Albright, J., concurring in part and dissenting in part:

    I concur fully in the judgment of this Court that the “Employers' Liability_Stop Gap” provisions of the commercial general liability insurance policy at issue in this action provided coverage for the deliberate intent action brought against Stage Show Pizza, JTS, Inc. by the appellant John Paul Harvey. Unless that stop-gap coverage is construed to provide coverage in the case of a deliberate intent action for which the workers' compensation provides employers no immunity, those policy provisions must be seen as essentially illusory and meaningless. Such a construction would be absurd. Moreover, the history of the development of W.Va. Code §23-4-2(c)(2) and the emergence and marketing of such “stop-gap” insurance coverage in this state track each other rather nicely. This tends to confirm that the conclusion reached by the majority in regard to coverage for the deliberate intent action in consonant with the intent of the parties to the insurance contract, as expressed by the language in the “stop gap” portion of the insurance policy at issue, even though the parties have failed to update the language since our decision in Bell v. Vecellio & Grogan, Inc., 197 W. Va. 138, 475 S.E.2d 138 (1996), afforded the appellee insurance company an occasion to argue that such “stop-gap” coverage no longer extended to the purpose for which it was designed and marketed.

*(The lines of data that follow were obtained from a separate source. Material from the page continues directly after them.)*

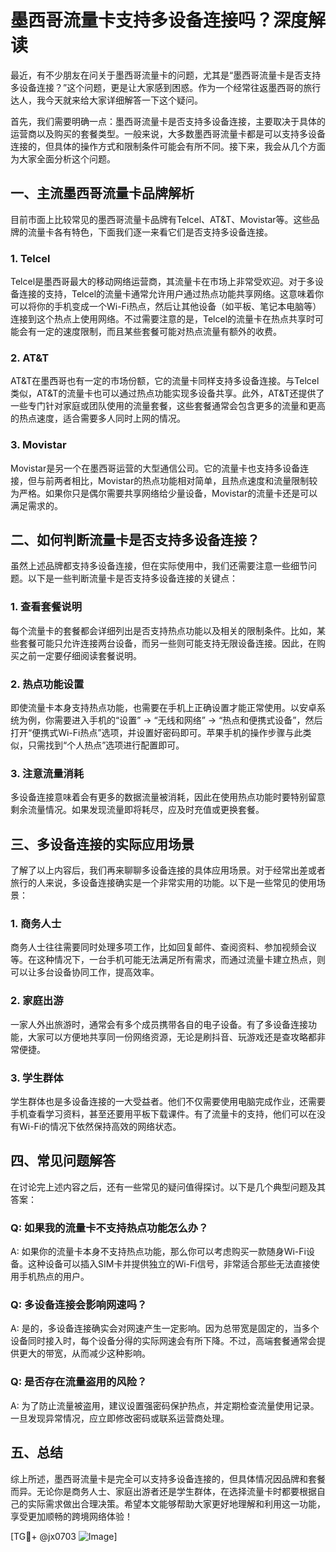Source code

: # 墨西哥流量卡支持多设备连接吗？深度解读

最近，有不少朋友在问关于墨西哥流量卡的问题，尤其是“墨西哥流量卡是否支持多设备连接？”这个问题，更是让大家感到困惑。作为一个经常往返墨西哥的旅行达人，我今天就来给大家详细解答一下这个疑问。

首先，我们需要明确一点：墨西哥流量卡是否支持多设备连接，主要取决于具体的运营商以及购买的套餐类型。一般来说，大多数墨西哥流量卡都是可以支持多设备连接的，但具体的操作方式和限制条件可能会有所不同。接下来，我会从几个方面为大家全面分析这个问题。

## 一、主流墨西哥流量卡品牌解析

目前市面上比较常见的墨西哥流量卡品牌有Telcel、AT&T、Movistar等。这些品牌的流量卡各有特色，下面我们逐一来看它们是否支持多设备连接。

### 1. Telcel
Telcel是墨西哥最大的移动网络运营商，其流量卡在市场上非常受欢迎。对于多设备连接的支持，Telcel的流量卡通常允许用户通过热点功能共享网络。这意味着你可以将你的手机变成一个Wi-Fi热点，然后让其他设备（如平板、笔记本电脑等）连接到这个热点上使用网络。不过需要注意的是，Telcel的流量卡在热点共享时可能会有一定的速度限制，而且某些套餐可能对热点流量有额外的收费。

### 2. AT&T
AT&T在墨西哥也有一定的市场份额，它的流量卡同样支持多设备连接。与Telcel类似，AT&T的流量卡也可以通过热点功能实现多设备共享。此外，AT&T还提供了一些专门针对家庭或团队使用的流量套餐，这些套餐通常会包含更多的流量和更高的热点速度，适合需要多人同时上网的情况。

### 3. Movistar
Movistar是另一个在墨西哥运营的大型通信公司。它的流量卡也支持多设备连接，但与前两者相比，Movistar的热点功能相对简单，且热点速度和流量限制较为严格。如果你只是偶尔需要共享网络给少量设备，Movistar的流量卡还是可以满足需求的。

## 二、如何判断流量卡是否支持多设备连接？

虽然上述品牌都支持多设备连接，但在实际使用中，我们还需要注意一些细节问题。以下是一些判断流量卡是否支持多设备连接的关键点：

### 1. 查看套餐说明
每个流量卡的套餐都会详细列出是否支持热点功能以及相关的限制条件。比如，某些套餐可能只允许连接两台设备，而另一些则可能支持无限设备连接。因此，在购买之前一定要仔细阅读套餐说明。

### 2. 热点功能设置
即使流量卡本身支持热点功能，也需要在手机上正确设置才能正常使用。以安卓系统为例，你需要进入手机的“设置” -> “无线和网络” -> “热点和便携式设备”，然后打开“便携式Wi-Fi热点”选项，并设置好密码即可。苹果手机的操作步骤与此类似，只需找到“个人热点”选项进行配置即可。

### 3. 注意流量消耗
多设备连接意味着会有更多的数据流量被消耗，因此在使用热点功能时要特别留意剩余流量情况。如果发现流量即将耗尽，应及时充值或更换套餐。

## 三、多设备连接的实际应用场景

了解了以上内容后，我们再来聊聊多设备连接的具体应用场景。对于经常出差或者旅行的人来说，多设备连接确实是一个非常实用的功能。以下是一些常见的使用场景：

### 1. 商务人士
商务人士往往需要同时处理多项工作，比如回复邮件、查阅资料、参加视频会议等。在这种情况下，一台手机可能无法满足所有需求，而通过流量卡建立热点，则可以让多台设备协同工作，提高效率。

### 2. 家庭出游
一家人外出旅游时，通常会有多个成员携带各自的电子设备。有了多设备连接功能，大家可以方便地共享同一份网络资源，无论是刷抖音、玩游戏还是查攻略都非常便捷。

### 3. 学生群体
学生群体也是多设备连接的一大受益者。他们不仅需要使用电脑完成作业，还需要手机查看学习资料，甚至还要用平板下载课件。有了流量卡的支持，他们可以在没有Wi-Fi的情况下依然保持高效的网络状态。

## 四、常见问题解答

在讨论完上述内容之后，还有一些常见的疑问值得探讨。以下是几个典型问题及其答案：

### Q: 如果我的流量卡不支持热点功能怎么办？
A: 如果你的流量卡本身不支持热点功能，那么你可以考虑购买一款随身Wi-Fi设备。这种设备可以插入SIM卡并提供独立的Wi-Fi信号，非常适合那些无法直接使用手机热点的用户。

### Q: 多设备连接会影响网速吗？
A: 是的，多设备连接确实会对网速产生一定影响。因为总带宽是固定的，当多个设备同时接入时，每个设备分得的实际网速会有所下降。不过，高端套餐通常会提供更大的带宽，从而减少这种影响。

### Q: 是否存在流量盗用的风险？
A: 为了防止流量被盗用，建议设置强密码保护热点，并定期检查流量使用记录。一旦发现异常情况，应立即修改密码或联系运营商处理。

## 五、总结

综上所述，墨西哥流量卡是完全可以支持多设备连接的，但具体情况因品牌和套餐而异。无论你是商务人士、家庭出游者还是学生群体，在选择流量卡时都要根据自己的实际需求做出合理决策。希望本文能够帮助大家更好地理解和利用这一功能，享受更加顺畅的跨境网络体验！

[TG💪+ @jx0703 ![Image](https://github.com/user-attachments/assets/dbca1d08-cadb-493c-b0ec-ad6f7a83f270)]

    However, I dissent strongly from the conclusion of the majority that the parties intended to afford coverage of the common-law negligence action in this case, which is viable solely because the employer here defaulted in the payment of workers' compensation premiums. The majority holding implies that the employer and the insurer contemplated that the employer would default in the payment of those premiums. The majority holding finds that the employee's right to sue the employer in an action for negligence at common law, free and clear of the several defenses of which the employer is deprived because of having defaulted in the payment of workers' compensation premiums, did not arise “under any workers' compensation . . . law.”

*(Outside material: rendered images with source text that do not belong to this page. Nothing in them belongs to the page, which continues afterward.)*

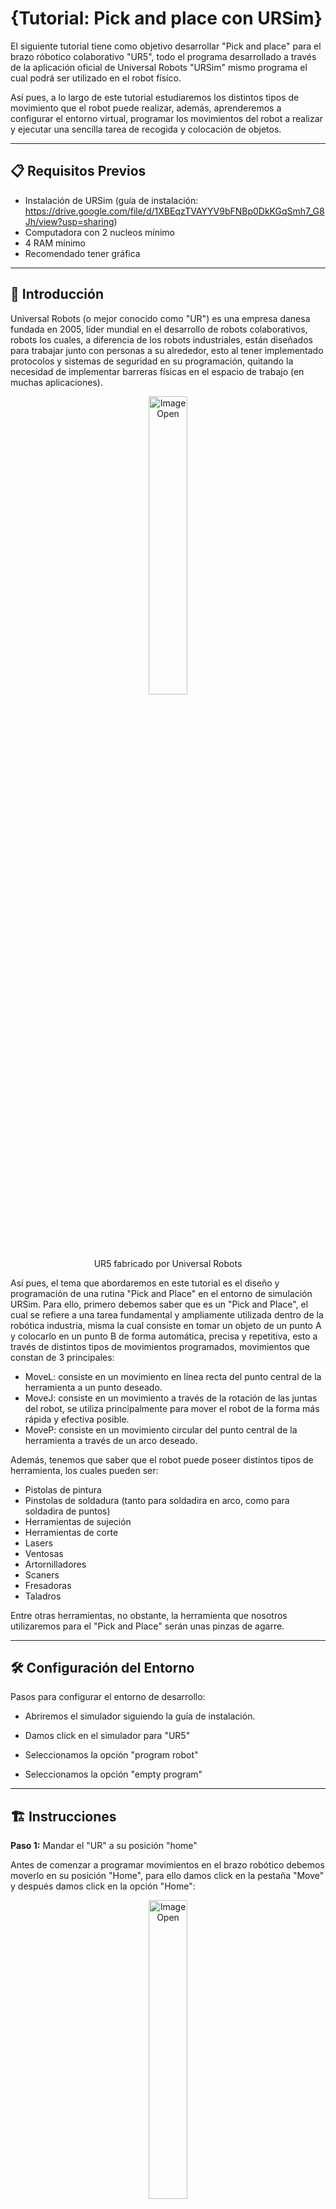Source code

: # {Tutorial: Pick and place con URSim}

El siguiente tutorial tiene como objetivo desarrollar "Pick and place" para el brazo róbotico colaborativo "UR5", todo el programa desarrollado a través de la aplicación oficial de Universal Robots "URSim" mismo programa el cual podrá ser utilizado en el robot físico.

Así pues, a lo largo de este tutorial estudiaremos los distintos tipos de movimiento que el robot puede realizar, además, aprenderemos a configurar el entorno virtual, programar los movimientos del robot a realizar y ejecutar una sencilla tarea de recogida y colocación de objetos.

---

## 📋 Requisitos Previos

- Instalación de URSim (guía de instalación: https://drive.google.com/file/d/1XBEqzTVAYYV9bFNBp0DkKGqSmh7_G8Jh/view?usp=sharing)
- Computadora con 2 nucleos mínimo
- 4 RAM mínimo
- Recomendado tener gráfica 

---

## 📖  Introducción

Universal Robots (o mejor conocido como "UR") es una empresa danesa fundada en 2005, líder mundial en el desarrollo de robots colaborativos, robots los cuales, a diferencia de los robots industriales, están diseñados para trabajar junto con personas a su alrededor, esto al tener implementado protocolos y sistemas de seguridad en su programación, quitando la necesidad de implementar barreras físicas en el espacio de trabajo (en muchas aplicaciones).

<p align="center">
  <img src="media/images/UR5.png" alt="Image Open" style="width:35%;"> 
</p>

<p align="center"> UR5 fabricado por Universal Robots

Así pues, el tema que abordaremos en este tutorial es el diseño y programación de una rutina "Pick and Place" en el entorno de simulación URSim. Para ello, primero debemos saber que es un "Pick and Place", el cual se refiere a una tarea fundamental y ampliamente utilizada dentro de la robótica industria, misma la cual consiste en tomar un objeto de un punto A y colocarlo en un punto B de forma automática, precisa y repetitiva, esto a través de distintos tipos de movimientos programados, movimientos que constan de 3 principales:
- MoveL: consiste en un movimiento en línea recta del punto central de la herramienta a un punto deseado.
- MoveJ: consiste en un movimiento a través de la rotación de las juntas del robot, se utiliza principalmente para mover el robot de la forma más rápida y efectiva posible.
- MoveP: consiste en un movimiento circular del punto central de la herramienta a través de un arco deseado.

Además, tenemos que saber que el robot puede poseer distintos tipos de herramienta, los cuales pueden ser:
- Pistolas de pintura
- Pinstolas de soldadura (tanto para soldadira en arco, como para soldadira de puntos)
- Herramientas de sujeción
- Herramientas de corte
- Lasers
- Ventosas
- Artornilladores
- Scaners
- Fresadoras
- Taladros
  
Entre otras herramientas, no obstante, la herramienta que nosotros utilizaremos para el "Pick and Place" serán unas pinzas de agarre.

---

## 🛠️ Configuración del Entorno

Pasos para configurar el entorno de desarrollo:

* Abriremos el simulador siguiendo la guía de instalación. 

* Damos click en el simulador para "UR5"

* Seleccionamos la opción "program robot"
  
* Seleccionamos la opción "empty program"
  
---
## 🏗️ Instrucciones
**Paso 1:** Mandar el "UR" a su posición "home"

Antes de comenzar a programar movimientos en el brazo robótico debemos moverlo en su posición "Home", para ello damos click en la pestaña "Move" y después damos click en la opción "Home":

<p align="center">
  <img src="media/images/home.png" alt="Image Open" style="width:35%;"> 
</p>

<p align="center"> Sección donde se encuentra la opción "Home"


**Paso 2:** Mandar al robot a "Home" de manera automatica

Despues de dar click a la opción "Home", mandaremos al robot a esa posición de manera automática, para ello, le daremos click y mantendremos presionado en la sección que dice "Auto", cabe mencionar que la sección "Manual" es para mandar al robot a su posición "Home" moviendolo de manera física:

<p align="center">
  <img src="media/images/Auto.png" alt="Image Open" style="width:35%;"> 
</p>

<p align="center"> Sección donde se encuentra la opción "Auto"

**Paso 3:** Configurar el primer movimiento

Una vez posicionado el robot en "Home" podemos empezar a programar el primer movimiento, para ello daremos click en la sección "Program" y despues en "Structure":

<p align="center">
  <img src="media/images/Movimiento.png" alt="Image Open" style="width:35%;"> 
</p>

<p align="center"> Sección donde se encuentran las distintas opciones para programar el robot

En esta sección encontraremos todas las funciones que puede realizar el robot dentro de la rutina. Así pues, nostros estamos interesados en el movimiento del robot, por lo tanto le damos click en la opción "Move". Después, nos aparecerá nuevas opciones en el arbol de programación, lo que nos indicará que se agregó el comando "Move" de manera correcta:

<p align="center">
  <img src="media/images/MoveJ.png" alt="Image Open" style="width:35%;"> 
</p>

<p align="center"> Comando "Move" reflejado en el arbol de programación
  
Cómo podemos ver, ahora podemos ver dos opciones: "MoveJ" y "Waypoint 1", comenzaremos a abordar el primer comando "MoveJ". Así pues, si damos click sobre el comando "MoveJ" y después damos click en la sección "Command", nos desplegará un menú donde podrás configurar el movimiento a realizar:

<p align="center">
  <img src="media/images/MoveJP.png" alt="Image Open" style="width:35%;"> 
</p>

<p align="center"> Configuración "MoveJ"
  
<p align="center">
  <img src="media/images/Command.png" alt="Image Open" style="width:35%;"> 
</p>

<p align="center"> Sección donde puedes configurar "MoveJ"

En esta sección puedes configurar tanto el tipo de movimiento (MoveJ, MoveL y MoveP), así como la velocidad y la acelareación de la articulación. En nuestro caso, dejaremos la misma configuración, con la velocidad, aceleración y el movimeinto ya establecidos.

Así pues, una vez configurado el tipo de movimeinto, continuamos con la sección "Waypoint 1", para ello, le damos click en "Waypoint 1" y de la misma forma le damos click en la sección "Command":

<p align="center">
  <img src="media/images/Waypoint.png" alt="Image Open" style="width:35%;"> 
</p>

<p align="center"> Sección donde podemos configurar el primer movimiento

En esta sección podremos configurar los punto de paso, es decir, podemos mover el robot para configurar el primer punto por el cual pasará el brazo, para ello le damos click en "Set Waypoint":

<p align="center">
  <img src="media/images/1Move.png" alt="Image Open" style="width:35%;"> 
</p>

<p align="center"> Sección donde podemos mover el robot y configurar el primer punto de paso mover 
  
Aquí podremos mover el robot con las flechas que están disponibles o podremos directamente dar un ángulo especifico a cada articulación. Así pues y como lo habiamos mencionado anteriormente, ubicaremos el robot encima del objeto a tomar, para ello, yo utilicé la siguiente configuración para cada articulación:

<p align="center">
  <img src="media/images/P1.png" alt="Image Open" style="width:35%;"> 
</p>

<p align="center"> Primer movimiento a realizar del robot 

Le demas click en "OK" y tendremos listo el primer movimiento.

**Paso 4:** Configurar el segundo movimiento

Una vez programado el primer movimiento, el resto se basa en el mismo procedimiento. Para el segundo movimeinto ahora utilizaremos un "MoveL", ya que ahora con acercaremos al objeto de manera lineal, entonces, de la misma forma agregamos otro comando "Move" y lo configuramos como "MoveL":


<p align="center">
  <img src="media/images/Movimiento.png" alt="Image Open" style="width:35%;"> 
</p>

<p align="center"> Sección donde se encuentran las distintas opciones para programar el robot
  
---
## ✅ Conclusión

Resumen de lo aprendido y posibles extensiones o proyectos relacionados.

---

## 📚 Referencias y Recursos Adicionales


Enlace a documentación oficial

Tutoriales relacionados

Repositorio de código fuente

---

## 📬 Contacto

Para preguntas o sugerencias:

* 📧 Correo electrónico: ejemplo@correo.com
---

    In its effort to find a deep pocket from which the Plaintiff below might recover a slam-dunk verdict for negligence in a trial in which the employer (and its insurer) is deprived of several common law defenses, the majority has twisted the agreement of the parties into something it is not and blithely dismissed the underlying public policy issues raised by the Court's opinion by reciting blandly, if not blindly, that “these public policy concerns do not appear to be implicated in the instant case, and have not been raised by the parties.” Simply put, it is wrong to shift from the employer here to its insurer the burden placed by the law on the employer for its failure to timely and fully pay workers' compensation payments. That is not the purpose for which this employer purchased this insurance. That public policy concern is most clearly implicated here and was certainly raised by the parties as an integral part of the action here appealed.